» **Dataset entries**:

##########

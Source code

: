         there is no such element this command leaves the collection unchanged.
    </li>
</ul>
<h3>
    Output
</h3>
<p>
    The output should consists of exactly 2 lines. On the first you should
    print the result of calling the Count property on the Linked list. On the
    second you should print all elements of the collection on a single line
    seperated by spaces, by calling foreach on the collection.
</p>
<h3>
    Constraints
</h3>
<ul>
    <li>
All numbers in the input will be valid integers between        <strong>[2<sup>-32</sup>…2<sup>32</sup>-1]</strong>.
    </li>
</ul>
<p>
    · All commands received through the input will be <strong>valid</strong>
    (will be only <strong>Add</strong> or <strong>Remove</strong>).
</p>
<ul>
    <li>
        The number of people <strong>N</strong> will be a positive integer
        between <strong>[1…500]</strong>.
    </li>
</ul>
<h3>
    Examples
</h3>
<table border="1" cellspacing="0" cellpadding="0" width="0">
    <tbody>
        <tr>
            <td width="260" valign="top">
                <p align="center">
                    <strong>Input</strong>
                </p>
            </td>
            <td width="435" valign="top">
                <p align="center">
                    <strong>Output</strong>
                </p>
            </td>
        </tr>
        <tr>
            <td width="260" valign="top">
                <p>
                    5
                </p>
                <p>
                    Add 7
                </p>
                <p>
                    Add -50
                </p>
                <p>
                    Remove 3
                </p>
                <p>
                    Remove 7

##########

» **What needs to be done**: From the first line to the last, copy the records exactly as they appear above.

» **Exercise answer**:
Source code

:         there is no such element this command leaves the collection unchanged.
    </li>
</ul>
<h3>
    Output
</h3>
<p>
    The output should consists of exactly 2 lines. On the first you should
    print the result of calling the Count property on the Linked list. On the
    second you should print all elements of the collection on a single line
    seperated by spaces, by calling foreach on the collection.
</p>
<h3>
    Constraints
</h3>
<ul>
    <li>
All numbers in the input will be valid integers between        <strong>[2<sup>-32</sup>…2<sup>32</sup>-1]</strong>.
    </li>
</ul>
<p>
    · All commands received through the input will be <strong>valid</strong>
    (will be only <strong>Add</strong> or <strong>Remove</strong>).
</p>
<ul>
    <li>
        The number of people <strong>N</strong> will be a positive integer
        between <strong>[1…500]</strong>.
    </li>
</ul>
<h3>
    Examples
</h3>
<table border="1" cellspacing="0" cellpadding="0" width="0">
    <tbody>
        <tr>
            <td width="260" valign="top">
                <p align="center">
                    <strong>Input</strong>
                </p>
            </td>
            <td width="435" valign="top">
                <p align="center">
                    <strong>Output</strong>
                </p>
            </td>
        </tr>
        <tr>
            <td width="260" valign="top">
                <p>
                    5
                </p>
                <p>
                    Add 7
                </p>
                <p>
                    Add -50
                </p>
                <p>
                    Remove 3
                </p>
                <p>
                    Remove 7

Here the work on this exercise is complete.